Using this theme of the tongue-encased-by-walls, we find new meaning in a passage in Berachos,11 which instructs us to enter a shul “the space of two doors” before we begin davening. The Rishonim offer several explanations:12 we should not sit all the way in the back, appearing ready to bolt outside; we should pause a short while and compose our thoughts before beginning to daven; we should avoid the back rows that offer a distracting view of the area outside. The Bach, however, opines on the basis of a Yerushalmi, that a shul should have a vestibule in front of the main shul, so that people who enter literally must pass through two doors – the one from the street, and the one from the vestibule – before entering the shul proper.

The Bach explains that we do this to emphasize the wonderful privilege of tefilah. It is usually impossible for the common man to speak directly to the person at the top of the command structure. Generally, to beseech the king requires waiting in an anteroom, while some lesser official conveys the request. Hashem, however, allow us to enter the second, inner room. We turn this thought into shul architecture, by forcing everyone to pass through two doors.

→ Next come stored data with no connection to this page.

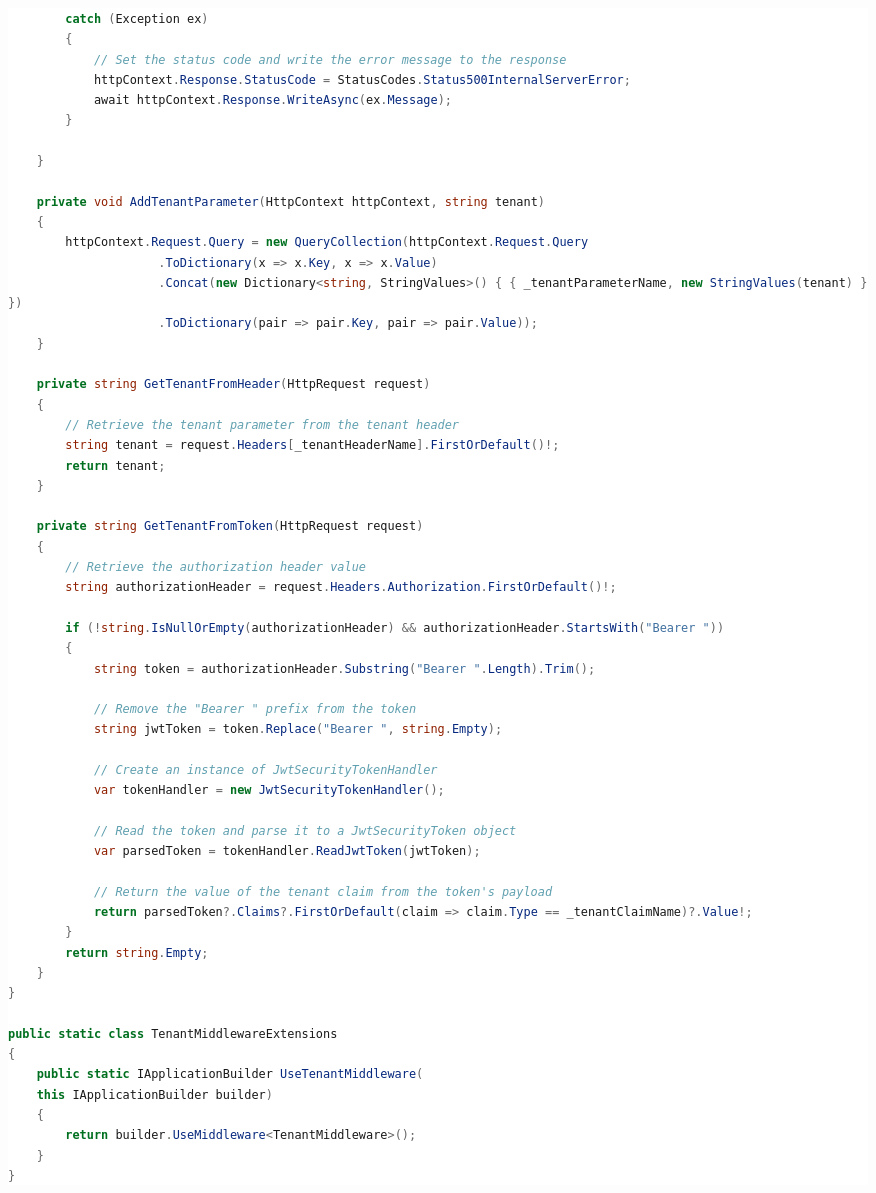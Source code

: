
 ```csharp
        catch (Exception ex)
        {
            // Set the status code and write the error message to the response
            httpContext.Response.StatusCode = StatusCodes.Status500InternalServerError;
            await httpContext.Response.WriteAsync(ex.Message);
        }

    }

    private void AddTenantParameter(HttpContext httpContext, string tenant)
    {
        httpContext.Request.Query = new QueryCollection(httpContext.Request.Query
                     .ToDictionary(x => x.Key, x => x.Value)
                     .Concat(new Dictionary<string, StringValues>() { { _tenantParameterName, new StringValues(tenant) } })
                     .ToDictionary(pair => pair.Key, pair => pair.Value));
    }

    private string GetTenantFromHeader(HttpRequest request)
    {
        // Retrieve the tenant parameter from the tenant header
        string tenant = request.Headers[_tenantHeaderName].FirstOrDefault()!;
        return tenant;
    }

    private string GetTenantFromToken(HttpRequest request)
    {
        // Retrieve the authorization header value
        string authorizationHeader = request.Headers.Authorization.FirstOrDefault()!;

        if (!string.IsNullOrEmpty(authorizationHeader) && authorizationHeader.StartsWith("Bearer "))
        {
            string token = authorizationHeader.Substring("Bearer ".Length).Trim();

            // Remove the "Bearer " prefix from the token
            string jwtToken = token.Replace("Bearer ", string.Empty);

            // Create an instance of JwtSecurityTokenHandler
            var tokenHandler = new JwtSecurityTokenHandler();

            // Read the token and parse it to a JwtSecurityToken object
            var parsedToken = tokenHandler.ReadJwtToken(jwtToken);

            // Return the value of the tenant claim from the token's payload
            return parsedToken?.Claims?.FirstOrDefault(claim => claim.Type == _tenantClaimName)?.Value!;
        }
        return string.Empty;
    } 
}

public static class TenantMiddlewareExtensions
{
    public static IApplicationBuilder UseTenantMiddleware(
    this IApplicationBuilder builder)
    {
        return builder.UseMiddleware<TenantMiddleware>();
    } 
}
```
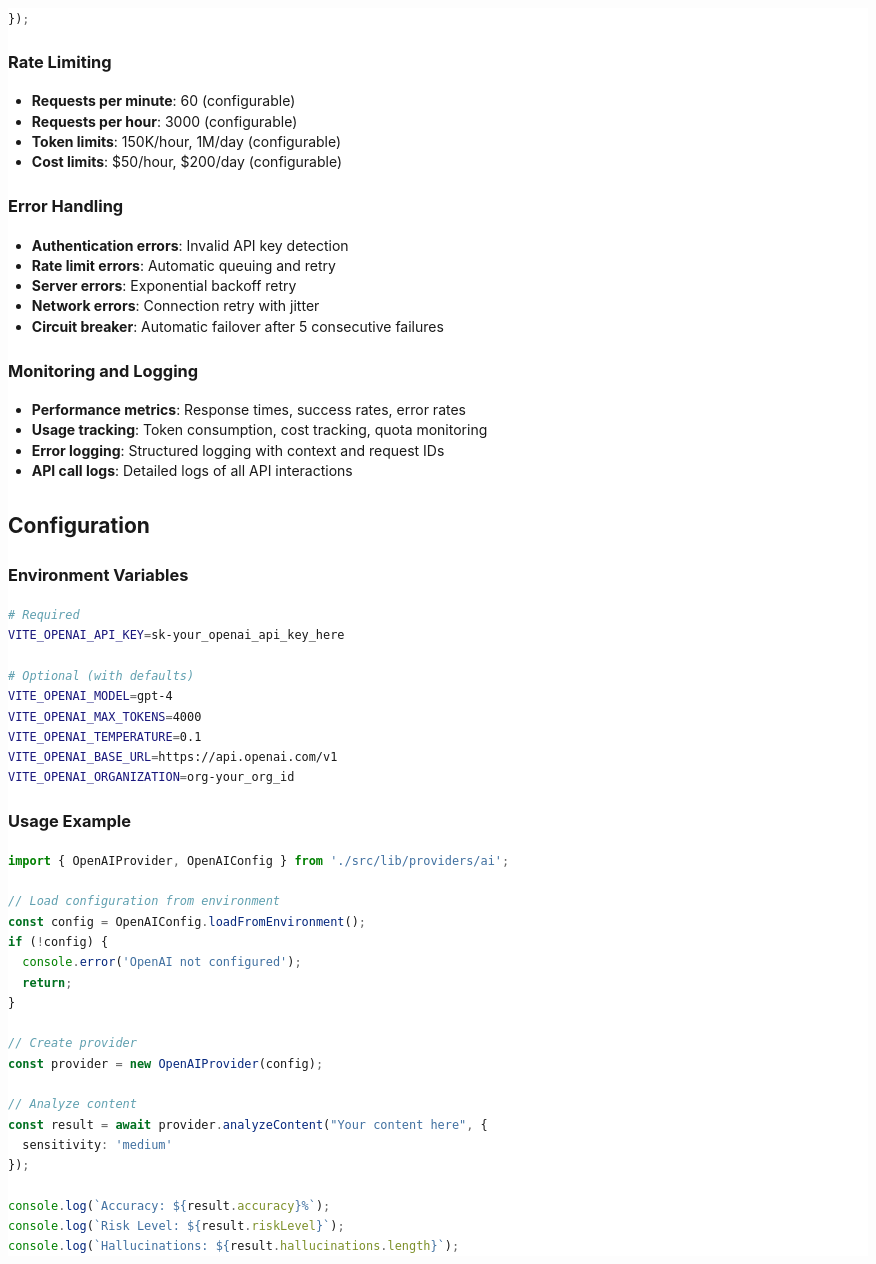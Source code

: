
 ```typescript
});
```

### Rate Limiting
- **Requests per minute**: 60 (configurable)
- **Requests per hour**: 3000 (configurable)
- **Token limits**: 150K/hour, 1M/day (configurable)
- **Cost limits**: $50/hour, $200/day (configurable)

### Error Handling
- **Authentication errors**: Invalid API key detection
- **Rate limit errors**: Automatic queuing and retry
- **Server errors**: Exponential backoff retry
- **Network errors**: Connection retry with jitter
- **Circuit breaker**: Automatic failover after 5 consecutive failures

### Monitoring and Logging
- **Performance metrics**: Response times, success rates, error rates
- **Usage tracking**: Token consumption, cost tracking, quota monitoring
- **Error logging**: Structured logging with context and request IDs
- **API call logs**: Detailed logs of all API interactions

## Configuration

### Environment Variables
```bash
# Required
VITE_OPENAI_API_KEY=sk-your_openai_api_key_here

# Optional (with defaults)
VITE_OPENAI_MODEL=gpt-4
VITE_OPENAI_MAX_TOKENS=4000
VITE_OPENAI_TEMPERATURE=0.1
VITE_OPENAI_BASE_URL=https://api.openai.com/v1
VITE_OPENAI_ORGANIZATION=org-your_org_id
```

### Usage Example
```typescript
import { OpenAIProvider, OpenAIConfig } from './src/lib/providers/ai';

// Load configuration from environment
const config = OpenAIConfig.loadFromEnvironment();
if (!config) {
  console.error('OpenAI not configured');
  return;
}

// Create provider
const provider = new OpenAIProvider(config);

// Analyze content
const result = await provider.analyzeContent("Your content here", {
  sensitivity: 'medium'
});

console.log(`Accuracy: ${result.accuracy}%`);
console.log(`Risk Level: ${result.riskLevel}`);
console.log(`Hallucinations: ${result.hallucinations.length}`);
```
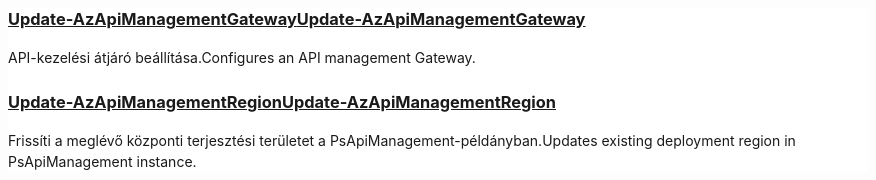### [<span data-ttu-id="d3784-376">Update-AzApiManagementGateway</span><span class="sxs-lookup"><span data-stu-id="d3784-376">Update-AzApiManagementGateway</span></span>](Update-AzApiManagementGateway.md)
<span data-ttu-id="d3784-377">API-kezelési átjáró beállítása.</span><span class="sxs-lookup"><span data-stu-id="d3784-377">Configures an API management Gateway.</span></span>

### [<span data-ttu-id="d3784-378">Update-AzApiManagementRegion</span><span class="sxs-lookup"><span data-stu-id="d3784-378">Update-AzApiManagementRegion</span></span>](Update-AzApiManagementRegion.md)
<span data-ttu-id="d3784-379">Frissíti a meglévő központi terjesztési területet a PsApiManagement-példányban.</span><span class="sxs-lookup"><span data-stu-id="d3784-379">Updates existing deployment region in PsApiManagement instance.</span></span>

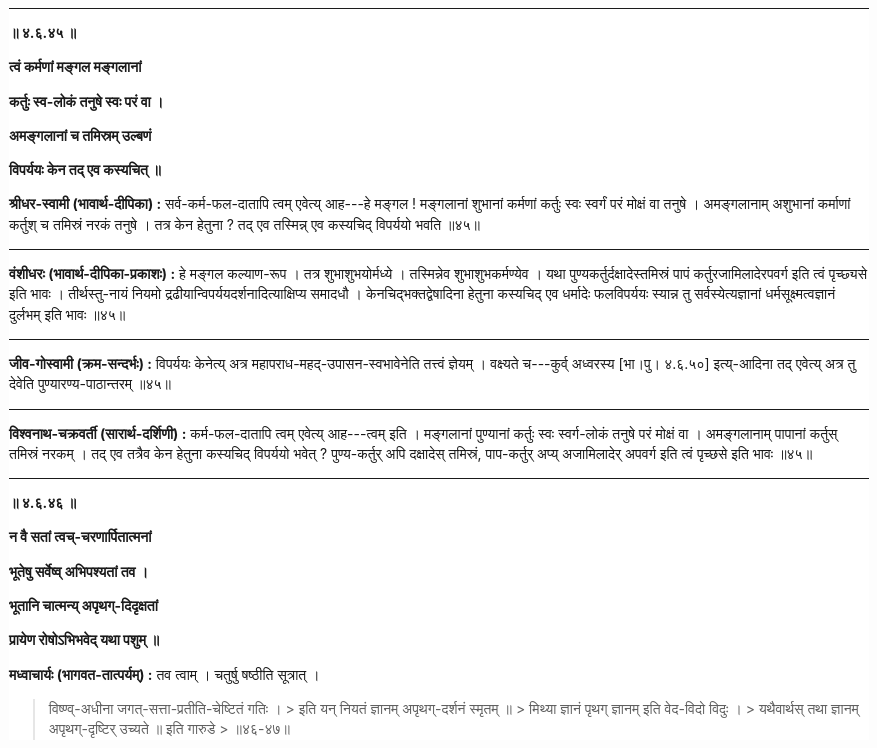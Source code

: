 ______


**॥ ४.६.४५ ॥**

**त्वं कर्मणां मङ्गल मङ्गलानां**

**कर्तुः स्व-लोकं तनुषे स्वः परं वा ।**

**अमङ्गलानां च तमिस्रम् उल्बणं**

**विपर्ययः केन तद् एव कस्यचित् ॥**

**श्रीधर-स्वामी (भावार्थ-दीपिका) :** सर्व-कर्म-फल-दातापि त्वम् एवेत्य् आह---हे मङ्गल ! मङ्गलानां शुभानां कर्मणां कर्तुः स्वः स्वर्गं परं मोक्षं वा तनुषे । अमङ्गलानाम् अशुभानां कर्माणां कर्तुश् च तमिस्रं नरकं तनुषे । तत्र केन हेतुना ? तद् एव तस्मिन्न् एव कस्यचिद् विपर्ययो भवति ॥४५॥


______


**वंशीधरः (भावार्थ-दीपिका-प्रकाशः) :** हे मङ्गल कल्याण-रूप । तत्र शुभाशुभयोर्मध्ये । तस्मिन्नेव शुभाशुभकर्मण्येव । यथा पुण्यकर्तुर्दक्षादेस्तमिस्रं पापं कर्तुरजामिलादेरपवर्ग इति त्वं पृच्छ्यसे इति भावः । तीर्थस्तु-नायं नियमो द्रढीयान्विपर्ययदर्शनादित्याक्षिप्य समादधौ । केनचिद्भक्तद्वेषादिना हेतुना कस्यचिद् एव धर्मादेः फलविपर्ययः स्यान्न तु सर्वस्येत्यज्ञानां धर्मसूक्ष्मत्वज्ञानं दुर्लभम् इति भावः ॥४५॥


______


**जीव-गोस्वामी (क्रम-सन्दर्भः) :** विपर्ययः केनेत्य् अत्र महापराध-महद्-उपासन-स्वभावेनेति तत्त्वं ज्ञेयम् । वक्ष्यते च---कुर्व् अध्वरस्य \[भा।पु। ४.६.५०\] इत्य्-आदिना तद् एवेत्य् अत्र तु देवेति पुण्यारण्य-पाठान्तरम् ॥४५॥


______


**विश्वनाथ-चक्रवर्ती (सारार्थ-दर्शिणी) :** कर्म-फल-दातापि त्वम् एवेत्य् आह---त्वम् इति । मङ्गलानां पुण्यानां कर्तुः स्वः स्वर्ग-लोकं तनुषे परं मोक्षं वा । अमङ्गलानाम् पापानां कर्तुस् तमिस्रं नरकम् । तद् एव तत्रैव केन हेतुना कस्यचिद् विपर्ययो भवेत् ? पुण्य-कर्तुर् अपि दक्षादेस् तमिस्रं, पाप-कर्तुर् अप्य् अजामिलादेर् अपवर्ग इति त्वं पृच्छसे इति भावः ॥४५॥


______


**॥ ४.६.४६ ॥**

**न वै सतां त्वच्-चरणार्पितात्मनां**

**भूतेषु सर्वेष्व् अभिपश्यतां तव ।**

**भूतानि चात्मन्य् अपृथग्-दिदृक्षतां**

**प्रायेण रोषोऽभिभवेद् यथा पशुम् ॥**

**मध्वाचार्यः (भागवत-तात्पर्यम्) :** तव त्वाम् । चतुर्षु षष्ठीति सूत्रात् ।

> विष्ण्व्-अधीना जगत्-सत्ता-प्रतीति-चेष्टितं गतिः । >
> इति यन् नियतं ज्ञानम् अपृथग्-दर्शनं स्मृतम् ॥ >
> मिथ्या ज्ञानं पृथग् ज्ञानम् इति वेद-विदो विदुः । >
> यथैवार्थस् तथा ज्ञानम् अपृथग्-दृष्टिर् उच्यते ॥ इति गारुडे > ॥४६-४७॥


[^५]: नाना-मृग (१०) इत्य् अस्यैव विवरणं मृगैर् इति । मृगेन्द्रैर्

Our approach provides another dimension to this practice. R. Yonoson Eybeschutz13 addresses our prefatory request before Shemonah Esreih – “Hashem, open our lips.” He waxes lyrical in describing how Hashem places our tongues behind two levels of protection, not just to prevent lashon hora, but to help us reserve them for the holy purposes for which they were intended: for Torah, for tefilah, for other forms of avodas Hashem.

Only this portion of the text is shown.